Cleveland is rethinking its vacant land program. Marc Lefkowitz, a writer on loan to Next American City from the Great Lakes Urban Exchange, pens this dispatch on how sustainability will shape the future of Cleveland.

Cleveland took a huge step this month in solidifying sustainability as a major organizing force for change. First, Mayor Jackson promoted sustainability program director Andrew Watterson to a cabinet-level position. Second, vacant land took on new meaning as an asset when the Cleveland Foundation awarded $250,000 to three urban sustainability groups for their proposal to implement their very innovative Shrinking Cities plan.

Parkworks, The Cleveland Urban Design Collaborative and Neighborhood Progress, Inc. will hire designers to identify specific parcels where green infrastructure, renewable energy and urban agriculture make sense. It will be the first large-scale implementation of this kind…anywhere. Right here in Cleveland. How did it happen? Certainly not overnight.

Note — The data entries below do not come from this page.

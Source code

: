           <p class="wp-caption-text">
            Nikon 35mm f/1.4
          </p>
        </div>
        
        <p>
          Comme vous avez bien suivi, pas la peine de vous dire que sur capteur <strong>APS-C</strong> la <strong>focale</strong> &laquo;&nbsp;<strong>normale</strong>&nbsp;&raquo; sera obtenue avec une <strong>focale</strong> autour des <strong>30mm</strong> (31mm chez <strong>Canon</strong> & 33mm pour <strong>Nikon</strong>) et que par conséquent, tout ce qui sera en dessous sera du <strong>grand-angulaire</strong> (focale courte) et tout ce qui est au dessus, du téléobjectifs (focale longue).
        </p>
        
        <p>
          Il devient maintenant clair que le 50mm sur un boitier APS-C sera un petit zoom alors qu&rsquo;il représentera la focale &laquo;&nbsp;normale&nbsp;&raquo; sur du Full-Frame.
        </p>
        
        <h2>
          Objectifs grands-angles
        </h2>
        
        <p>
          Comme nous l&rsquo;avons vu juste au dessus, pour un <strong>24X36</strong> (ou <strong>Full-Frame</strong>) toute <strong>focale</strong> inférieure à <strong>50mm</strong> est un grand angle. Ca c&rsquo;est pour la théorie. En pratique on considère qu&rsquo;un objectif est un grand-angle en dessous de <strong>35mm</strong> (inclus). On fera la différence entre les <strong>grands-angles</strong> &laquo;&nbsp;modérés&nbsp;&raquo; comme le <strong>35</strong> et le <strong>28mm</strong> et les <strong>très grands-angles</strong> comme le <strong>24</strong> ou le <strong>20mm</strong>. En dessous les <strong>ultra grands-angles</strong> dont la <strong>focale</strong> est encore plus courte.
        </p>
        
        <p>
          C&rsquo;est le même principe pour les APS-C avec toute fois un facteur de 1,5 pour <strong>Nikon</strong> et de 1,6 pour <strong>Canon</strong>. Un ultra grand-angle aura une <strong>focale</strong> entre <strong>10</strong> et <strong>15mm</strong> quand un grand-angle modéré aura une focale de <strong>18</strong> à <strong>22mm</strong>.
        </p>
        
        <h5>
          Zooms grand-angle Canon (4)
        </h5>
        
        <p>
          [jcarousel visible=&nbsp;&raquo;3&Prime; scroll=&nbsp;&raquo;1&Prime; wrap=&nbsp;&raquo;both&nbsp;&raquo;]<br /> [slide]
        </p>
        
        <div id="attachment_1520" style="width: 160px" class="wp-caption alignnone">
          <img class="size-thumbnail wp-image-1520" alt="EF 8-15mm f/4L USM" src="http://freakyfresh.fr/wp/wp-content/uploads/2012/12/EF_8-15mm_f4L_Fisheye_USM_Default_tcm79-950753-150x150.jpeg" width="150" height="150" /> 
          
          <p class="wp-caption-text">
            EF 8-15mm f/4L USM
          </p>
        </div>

Chris Warren, the city’s regional development director, credits the Reimagine a More Sustainable Cleveland study funded by Surdna Foundation. The ‘ReImagine’ study made a strong argument for seeing land through the lens of sustainability as a new model of economic development for Rust Belt cities blessed and cursed with vacancy.

A dozen or so ideas that NPI solicited from the community are about to be funded with city-directed $500,000 in federal Neighborhood Stabilization Program funds. But Warren also credits a group of his Boomer-era peers who cut their teeth as community activists agitating for change back in the 1970s when the feds were still funding their jobs through Community Development Corporations.

The 70s zeitgeist continues with a voluntary group led by Frank Ford at NPI working in concert with County Treasurer Jim Rokakis. The group has focused on the foreclosure scourge, and testified before the Ohio General Assembly on the need for enabling legislation for the Cuyahoga County Landbank—also a groundbreaking land-use tool modeled after Genessee County, Michigan. It would still be in discussion rather than in start-up and acquiring its first properties for reuse if not for Warren, Ford, Rokakis and other leaders who remembered the power of organizing.